Excuses will be made in the shape of the dressing-room politics at the turn of the year. Yet the reality is England had this coming to them, just as they did in Hamilton 11 months ago. A few changes will help, and England must establish they are prepared to be ruthless with batsmen as well as bowlers. Strauss will need all his captaincy skills to get England out of this one.

5 comments:

Nick Gammons said...

Tim, I think England's humiliating defeat at Sabina Park says much more about their attitude than their ability.

It is true that the team have too many average players and some of those who had great starts to their careers have faltered in the last year or so. However, I don't see many top players knocking on the door. Swann is an average spinner and I don't see him doing a better job than Panesar. Warne's much quoted jibe at Panesar is patent nonsense and was said more to upset Panesar than as a sensible comment on him.

In fact, Panesar's case sums up the malaise that has gripped England. He started under Fletcher, a top quality coach with genuine vision, albeit coming to the end of his tenure, and thrived. When Fletcher left England lost direction under the pathetic reign of Moores. Those quality players that they did have began to lose form and belief, especially when faced with tough or resilient opposition. Only players with huge egos, talent and confidence, such as Pietersen and Flintoff, have shown any kind of consistency in the last year and a half. The rest look lost and bereft of ideas.

You only have to look at The west Indies to see what a strong coach with vision and a guiding hand can do. Dyson has far less quality to work with than England, but he has begun to drill his players and many are responding. Whether West Indies will play well consistently remains to be seen, but it is clear that they are on the upward curve.

Without some leadership and ideas England will continue to drop down the rankings, no matter what perceived ability there is in the team.

It is not tinkering that England need but a new direction and someone who can inspire the current team and bring in some new players who understand what it is to perform consistently.

Having said all that I believe that dropping Bell must happen. It should have happened some time ago as he is too weak for Test cricket. His talent serves only to infuriate as he meanders from one lame dismissal to another.
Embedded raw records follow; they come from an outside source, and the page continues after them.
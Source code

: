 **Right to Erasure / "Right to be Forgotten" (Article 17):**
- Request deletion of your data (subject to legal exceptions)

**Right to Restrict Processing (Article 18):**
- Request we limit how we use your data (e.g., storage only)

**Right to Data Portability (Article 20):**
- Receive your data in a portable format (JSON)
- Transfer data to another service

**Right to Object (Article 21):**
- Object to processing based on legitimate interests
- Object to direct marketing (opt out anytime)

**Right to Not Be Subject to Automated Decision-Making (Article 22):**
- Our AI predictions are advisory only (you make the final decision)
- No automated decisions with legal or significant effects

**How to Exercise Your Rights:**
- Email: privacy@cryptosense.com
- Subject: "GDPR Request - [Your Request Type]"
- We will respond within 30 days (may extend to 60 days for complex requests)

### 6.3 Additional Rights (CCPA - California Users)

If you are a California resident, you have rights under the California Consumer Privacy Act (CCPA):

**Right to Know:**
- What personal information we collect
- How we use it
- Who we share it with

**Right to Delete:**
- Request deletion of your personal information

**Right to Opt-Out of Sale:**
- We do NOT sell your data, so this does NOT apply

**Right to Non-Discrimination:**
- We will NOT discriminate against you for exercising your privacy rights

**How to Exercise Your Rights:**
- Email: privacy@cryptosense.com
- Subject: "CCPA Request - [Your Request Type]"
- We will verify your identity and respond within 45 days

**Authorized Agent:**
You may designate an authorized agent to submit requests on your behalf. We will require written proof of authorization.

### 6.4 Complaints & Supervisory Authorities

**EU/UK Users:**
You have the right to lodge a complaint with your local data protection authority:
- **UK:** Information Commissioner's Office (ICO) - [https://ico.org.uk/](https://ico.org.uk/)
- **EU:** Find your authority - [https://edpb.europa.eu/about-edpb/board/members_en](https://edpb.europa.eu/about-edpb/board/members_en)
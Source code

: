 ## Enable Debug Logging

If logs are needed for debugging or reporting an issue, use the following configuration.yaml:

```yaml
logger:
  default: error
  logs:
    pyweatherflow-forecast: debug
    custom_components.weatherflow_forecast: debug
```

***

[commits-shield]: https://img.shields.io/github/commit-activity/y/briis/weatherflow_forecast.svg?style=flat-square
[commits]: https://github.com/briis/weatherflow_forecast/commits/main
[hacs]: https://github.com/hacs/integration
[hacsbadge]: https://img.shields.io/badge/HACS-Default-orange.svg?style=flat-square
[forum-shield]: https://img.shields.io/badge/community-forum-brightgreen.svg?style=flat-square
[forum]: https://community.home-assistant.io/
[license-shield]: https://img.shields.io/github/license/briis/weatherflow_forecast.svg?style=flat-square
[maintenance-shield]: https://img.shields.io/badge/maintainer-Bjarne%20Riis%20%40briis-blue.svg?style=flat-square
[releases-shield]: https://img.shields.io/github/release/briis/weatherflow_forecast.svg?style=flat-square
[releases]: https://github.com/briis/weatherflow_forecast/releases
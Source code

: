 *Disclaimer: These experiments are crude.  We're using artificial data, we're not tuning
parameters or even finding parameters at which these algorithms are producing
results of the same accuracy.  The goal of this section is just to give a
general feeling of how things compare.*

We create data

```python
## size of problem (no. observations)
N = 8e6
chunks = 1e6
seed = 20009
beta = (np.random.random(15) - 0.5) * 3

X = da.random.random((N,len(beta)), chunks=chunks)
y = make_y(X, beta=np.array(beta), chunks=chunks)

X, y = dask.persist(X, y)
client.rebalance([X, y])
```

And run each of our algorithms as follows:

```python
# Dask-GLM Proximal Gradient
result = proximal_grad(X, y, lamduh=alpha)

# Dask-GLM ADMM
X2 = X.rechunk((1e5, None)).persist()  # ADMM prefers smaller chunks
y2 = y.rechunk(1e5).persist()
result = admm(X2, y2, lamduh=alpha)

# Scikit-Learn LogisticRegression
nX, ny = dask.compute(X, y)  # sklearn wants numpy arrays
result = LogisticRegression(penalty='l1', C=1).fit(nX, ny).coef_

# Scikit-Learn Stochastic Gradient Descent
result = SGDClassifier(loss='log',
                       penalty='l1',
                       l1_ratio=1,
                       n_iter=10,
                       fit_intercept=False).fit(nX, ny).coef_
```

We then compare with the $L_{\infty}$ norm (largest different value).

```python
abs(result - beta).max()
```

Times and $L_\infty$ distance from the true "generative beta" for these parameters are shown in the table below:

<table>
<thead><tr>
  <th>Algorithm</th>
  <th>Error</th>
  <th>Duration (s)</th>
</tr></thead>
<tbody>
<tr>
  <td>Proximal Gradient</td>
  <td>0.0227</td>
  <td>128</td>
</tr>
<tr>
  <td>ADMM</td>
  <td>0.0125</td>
Shah may fail as well at Test level, but he certainly needs to be given a chance.

Rob said...

The players don't have ability... their records show that. Cook, Bell and Collingwood would struggle to get in the WI side -- and that is saying something.

England took 16 people to the the WI ... of the 5 who did not play in Jamaica only one is a batsmen (Shah) -- a deliberate decision to ensure the entrenched batsmen cannot be left out.

Cook and Bell must be dropped but at most only one can be and even then I doubt they will.

David Wiseman said...

Maybe this isn't the worst thing which could have happened to them. It highlights to them the problems with the team and what they have to address.
They are definitely missing Michael Vaughan and should consider bringing him back. He could take Bell's place.

Richard Lake said...

As you know I was a little more forgiving than most after the India tour, where I thought we showed character in difficult circumstance and were unlucky not to come out with a result.

This match couln't have been more different.

It wasn't just the getting out, but the manner of getting out that was the problem. To be honest, only Andrew Flintoff comes out of the match with any credit with both bat and ball. Cook, Pietersen and Collingwood all got out to awful shots in the first innings (KP is horribly culpable in this - 97 runs means he was in form and should have been looking to push on not throw his wicket away). Bell was equally at fault in the 2nd innings.

Shah now has to come into the team for one of Bell, Cook or Collingwood (probably the former), and it's a pity that Ravi Bopara isn't around to ensure that more than one of the batsmen can be dropped.

I just hope that this is finally the performance that gets the team to have a hard look at itself after two years of treading water. Otherwise it's going to be a miserable summer.